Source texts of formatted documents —
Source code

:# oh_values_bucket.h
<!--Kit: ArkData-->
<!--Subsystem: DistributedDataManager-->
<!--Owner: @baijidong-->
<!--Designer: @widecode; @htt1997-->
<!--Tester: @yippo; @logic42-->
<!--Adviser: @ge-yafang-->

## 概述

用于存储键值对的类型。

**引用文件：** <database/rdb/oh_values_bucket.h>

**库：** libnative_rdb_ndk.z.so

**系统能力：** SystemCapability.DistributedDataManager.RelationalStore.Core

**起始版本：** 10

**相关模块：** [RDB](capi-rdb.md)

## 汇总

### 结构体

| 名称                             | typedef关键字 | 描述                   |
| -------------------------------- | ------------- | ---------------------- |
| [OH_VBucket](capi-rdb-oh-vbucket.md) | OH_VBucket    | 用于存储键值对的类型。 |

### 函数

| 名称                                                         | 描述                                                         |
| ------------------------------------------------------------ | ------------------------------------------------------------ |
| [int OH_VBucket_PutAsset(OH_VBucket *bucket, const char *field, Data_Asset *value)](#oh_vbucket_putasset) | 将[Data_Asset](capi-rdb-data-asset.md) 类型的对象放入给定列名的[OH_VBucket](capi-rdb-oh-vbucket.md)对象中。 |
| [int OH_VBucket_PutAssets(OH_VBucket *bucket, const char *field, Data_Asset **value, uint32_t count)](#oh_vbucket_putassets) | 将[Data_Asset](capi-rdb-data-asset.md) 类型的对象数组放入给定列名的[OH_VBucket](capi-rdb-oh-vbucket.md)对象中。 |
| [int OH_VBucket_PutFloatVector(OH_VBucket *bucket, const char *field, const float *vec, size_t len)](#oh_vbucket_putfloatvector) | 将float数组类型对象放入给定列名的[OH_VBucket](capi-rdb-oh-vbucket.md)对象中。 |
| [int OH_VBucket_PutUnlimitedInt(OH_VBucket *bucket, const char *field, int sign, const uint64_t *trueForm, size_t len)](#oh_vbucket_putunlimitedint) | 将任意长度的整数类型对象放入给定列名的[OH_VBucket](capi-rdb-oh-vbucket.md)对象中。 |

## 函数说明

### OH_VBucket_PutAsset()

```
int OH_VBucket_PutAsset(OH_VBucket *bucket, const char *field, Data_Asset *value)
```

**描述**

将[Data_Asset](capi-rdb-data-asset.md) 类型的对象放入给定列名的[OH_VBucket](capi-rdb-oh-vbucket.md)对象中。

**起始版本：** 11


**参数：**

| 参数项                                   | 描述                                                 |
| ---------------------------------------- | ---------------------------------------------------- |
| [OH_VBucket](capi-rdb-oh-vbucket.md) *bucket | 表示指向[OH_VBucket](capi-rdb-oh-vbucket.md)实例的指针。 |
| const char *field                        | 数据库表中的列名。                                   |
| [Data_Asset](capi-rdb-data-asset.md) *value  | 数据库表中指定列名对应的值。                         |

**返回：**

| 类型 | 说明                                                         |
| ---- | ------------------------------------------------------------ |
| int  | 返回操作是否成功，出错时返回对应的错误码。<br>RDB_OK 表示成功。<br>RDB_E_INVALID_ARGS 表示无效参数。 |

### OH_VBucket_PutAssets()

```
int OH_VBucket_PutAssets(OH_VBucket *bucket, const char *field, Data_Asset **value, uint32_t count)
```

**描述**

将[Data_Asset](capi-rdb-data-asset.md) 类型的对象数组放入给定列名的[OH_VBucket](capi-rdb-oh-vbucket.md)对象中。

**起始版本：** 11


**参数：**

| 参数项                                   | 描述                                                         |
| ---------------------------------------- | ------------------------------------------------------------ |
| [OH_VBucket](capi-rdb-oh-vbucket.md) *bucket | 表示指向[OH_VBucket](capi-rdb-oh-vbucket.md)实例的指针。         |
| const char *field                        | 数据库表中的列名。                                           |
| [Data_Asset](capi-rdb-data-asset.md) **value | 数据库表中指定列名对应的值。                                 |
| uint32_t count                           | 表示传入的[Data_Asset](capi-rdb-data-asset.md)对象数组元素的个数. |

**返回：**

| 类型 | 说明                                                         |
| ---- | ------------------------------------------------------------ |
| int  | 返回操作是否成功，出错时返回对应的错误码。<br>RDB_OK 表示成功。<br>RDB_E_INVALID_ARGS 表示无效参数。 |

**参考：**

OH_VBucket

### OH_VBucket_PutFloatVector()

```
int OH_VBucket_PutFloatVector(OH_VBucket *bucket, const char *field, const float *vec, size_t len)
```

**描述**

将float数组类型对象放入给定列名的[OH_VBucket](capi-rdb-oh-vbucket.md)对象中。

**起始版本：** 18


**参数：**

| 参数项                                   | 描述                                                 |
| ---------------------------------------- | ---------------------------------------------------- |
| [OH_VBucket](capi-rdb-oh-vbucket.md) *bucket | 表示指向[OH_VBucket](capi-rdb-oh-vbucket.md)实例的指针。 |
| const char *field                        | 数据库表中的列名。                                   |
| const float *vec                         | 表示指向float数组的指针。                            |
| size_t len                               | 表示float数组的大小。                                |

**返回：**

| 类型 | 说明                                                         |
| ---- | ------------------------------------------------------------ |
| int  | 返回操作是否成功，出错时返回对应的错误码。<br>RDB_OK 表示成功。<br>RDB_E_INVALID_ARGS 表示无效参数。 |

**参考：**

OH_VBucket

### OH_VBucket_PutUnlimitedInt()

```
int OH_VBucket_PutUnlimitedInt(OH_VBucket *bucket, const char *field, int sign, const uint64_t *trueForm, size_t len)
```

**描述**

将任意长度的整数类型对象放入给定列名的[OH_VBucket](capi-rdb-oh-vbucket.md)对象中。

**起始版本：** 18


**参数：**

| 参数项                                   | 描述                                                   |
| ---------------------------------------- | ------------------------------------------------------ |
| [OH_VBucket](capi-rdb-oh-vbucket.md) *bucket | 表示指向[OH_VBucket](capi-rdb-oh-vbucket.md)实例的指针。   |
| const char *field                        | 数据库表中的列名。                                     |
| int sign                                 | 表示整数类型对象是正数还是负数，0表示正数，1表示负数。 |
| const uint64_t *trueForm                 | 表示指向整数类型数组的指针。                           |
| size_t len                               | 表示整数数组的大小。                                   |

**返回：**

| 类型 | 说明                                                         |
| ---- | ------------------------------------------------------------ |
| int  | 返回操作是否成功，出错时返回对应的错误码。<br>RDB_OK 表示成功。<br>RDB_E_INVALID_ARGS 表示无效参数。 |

PROBLEM TO WORK ON — The response should consist of all the entries, reproduced word for word.

RESPONSE —
Source code

:# oh_values_bucket.h
<!--Kit: ArkData-->
<!--Subsystem: DistributedDataManager-->
<!--Owner: @baijidong-->
<!--Designer: @widecode; @htt1997-->
<!--Tester: @yippo; @logic42-->
<!--Adviser: @ge-yafang-->

## 概述

用于存储键值对的类型。

**引用文件：** <database/rdb/oh_values_bucket.h>

**库：** libnative_rdb_ndk.z.so

**系统能力：** SystemCapability.DistributedDataManager.RelationalStore.Core

**起始版本：** 10

**相关模块：** [RDB](capi-rdb.md)

## 汇总

### 结构体

| 名称                             | typedef关键字 | 描述                   |
| -------------------------------- | ------------- | ---------------------- |
| [OH_VBucket](capi-rdb-oh-vbucket.md) | OH_VBucket    | 用于存储键值对的类型。 |

### 函数

| 名称                                                         | 描述                                                         |
| ------------------------------------------------------------ | ------------------------------------------------------------ |
| [int OH_VBucket_PutAsset(OH_VBucket *bucket, const char *field, Data_Asset *value)](#oh_vbucket_putasset) | 将[Data_Asset](capi-rdb-data-asset.md) 类型的对象放入给定列名的[OH_VBucket](capi-rdb-oh-vbucket.md)对象中。 |
| [int OH_VBucket_PutAssets(OH_VBucket *bucket, const char *field, Data_Asset **value, uint32_t count)](#oh_vbucket_putassets) | 将[Data_Asset](capi-rdb-data-asset.md) 类型的对象数组放入给定列名的[OH_VBucket](capi-rdb-oh-vbucket.md)对象中。 |
| [int OH_VBucket_PutFloatVector(OH_VBucket *bucket, const char *field, const float *vec, size_t len)](#oh_vbucket_putfloatvector) | 将float数组类型对象放入给定列名的[OH_VBucket](capi-rdb-oh-vbucket.md)对象中。 |
| [int OH_VBucket_PutUnlimitedInt(OH_VBucket *bucket, const char *field, int sign, const uint64_t *trueForm, size_t len)](#oh_vbucket_putunlimitedint) | 将任意长度的整数类型对象放入给定列名的[OH_VBucket](capi-rdb-oh-vbucket.md)对象中。 |

## 函数说明

### OH_VBucket_PutAsset()

```
int OH_VBucket_PutAsset(OH_VBucket *bucket, const char *field, Data_Asset *value)
```

**描述**

将[Data_Asset](capi-rdb-data-asset.md) 类型的对象放入给定列名的[OH_VBucket](capi-rdb-oh-vbucket.md)对象中。

**起始版本：** 11


**参数：**

| 参数项                                   | 描述                                                 |
| ---------------------------------------- | ---------------------------------------------------- |
| [OH_VBucket](capi-rdb-oh-vbucket.md) *bucket | 表示指向[OH_VBucket](capi-rdb-oh-vbucket.md)实例的指针。 |
| const char *field                        | 数据库表中的列名。                                   |
| [Data_Asset](capi-rdb-data-asset.md) *value  | 数据库表中指定列名对应的值。                         |

**返回：**

| 类型 | 说明                                                         |
| ---- | ------------------------------------------------------------ |
| int  | 返回操作是否成功，出错时返回对应的错误码。<br>RDB_OK 表示成功。<br>RDB_E_INVALID_ARGS 表示无效参数。 |

### OH_VBucket_PutAssets()

```
int OH_VBucket_PutAssets(OH_VBucket *bucket, const char *field, Data_Asset **value, uint32_t count)
```

**描述**

将[Data_Asset](capi-rdb-data-asset.md) 类型的对象数组放入给定列名的[OH_VBucket](capi-rdb-oh-vbucket.md)对象中。

**起始版本：** 11


**参数：**

| 参数项                                   | 描述                                                         |
| ---------------------------------------- | ------------------------------------------------------------ |
| [OH_VBucket](capi-rdb-oh-vbucket.md) *bucket | 表示指向[OH_VBucket](capi-rdb-oh-vbucket.md)实例的指针。         |
| const char *field                        | 数据库表中的列名。                                           |
| [Data_Asset](capi-rdb-data-asset.md) **value | 数据库表中指定列名对应的值。                                 |
| uint32_t count                           | 表示传入的[Data_Asset](capi-rdb-data-asset.md)对象数组元素的个数. |

**返回：**

| 类型 | 说明                                                         |
| ---- | ------------------------------------------------------------ |
| int  | 返回操作是否成功，出错时返回对应的错误码。<br>RDB_OK 表示成功。<br>RDB_E_INVALID_ARGS 表示无效参数。 |

**参考：**

OH_VBucket

### OH_VBucket_PutFloatVector()

```
int OH_VBucket_PutFloatVector(OH_VBucket *bucket, const char *field, const float *vec, size_t len)
```

**描述**

将float数组类型对象放入给定列名的[OH_VBucket](capi-rdb-oh-vbucket.md)对象中。

**起始版本：** 18


**参数：**

| 参数项                                   | 描述                                                 |
| ---------------------------------------- | ---------------------------------------------------- |
| [OH_VBucket](capi-rdb-oh-vbucket.md) *bucket | 表示指向[OH_VBucket](capi-rdb-oh-vbucket.md)实例的指针。 |
| const char *field                        | 数据库表中的列名。                                   |
| const float *vec                         | 表示指向float数组的指针。                            |
| size_t len                               | 表示float数组的大小。                                |

**返回：**

| 类型 | 说明                                                         |
| ---- | ------------------------------------------------------------ |
| int  | 返回操作是否成功，出错时返回对应的错误码。<br>RDB_OK 表示成功。<br>RDB_E_INVALID_ARGS 表示无效参数。 |

**参考：**

OH_VBucket

### OH_VBucket_PutUnlimitedInt()

```
int OH_VBucket_PutUnlimitedInt(OH_VBucket *bucket, const char *field, int sign, const uint64_t *trueForm, size_t len)
```

**描述**

将任意长度的整数类型对象放入给定列名的[OH_VBucket](capi-rdb-oh-vbucket.md)对象中。

**起始版本：** 18


**参数：**

| 参数项                                   | 描述                                                   |
| ---------------------------------------- | ------------------------------------------------------ |
| [OH_VBucket](capi-rdb-oh-vbucket.md) *bucket | 表示指向[OH_VBucket](capi-rdb-oh-vbucket.md)实例的指针。   |
| const char *field                        | 数据库表中的列名。                                     |
| int sign                                 | 表示整数类型对象是正数还是负数，0表示正数，1表示负数。 |
| const uint64_t *trueForm                 | 表示指向整数类型数组的指针。                           |
| size_t len                               | 表示整数数组的大小。                                   |

**返回：**

| 类型 | 说明                                                         |
| ---- | ------------------------------------------------------------ |
| int  | 返回操作是否成功，出错时返回对应的错误码。<br>RDB_OK 表示成功。<br>RDB_E_INVALID_ARGS 表示无效参数。 |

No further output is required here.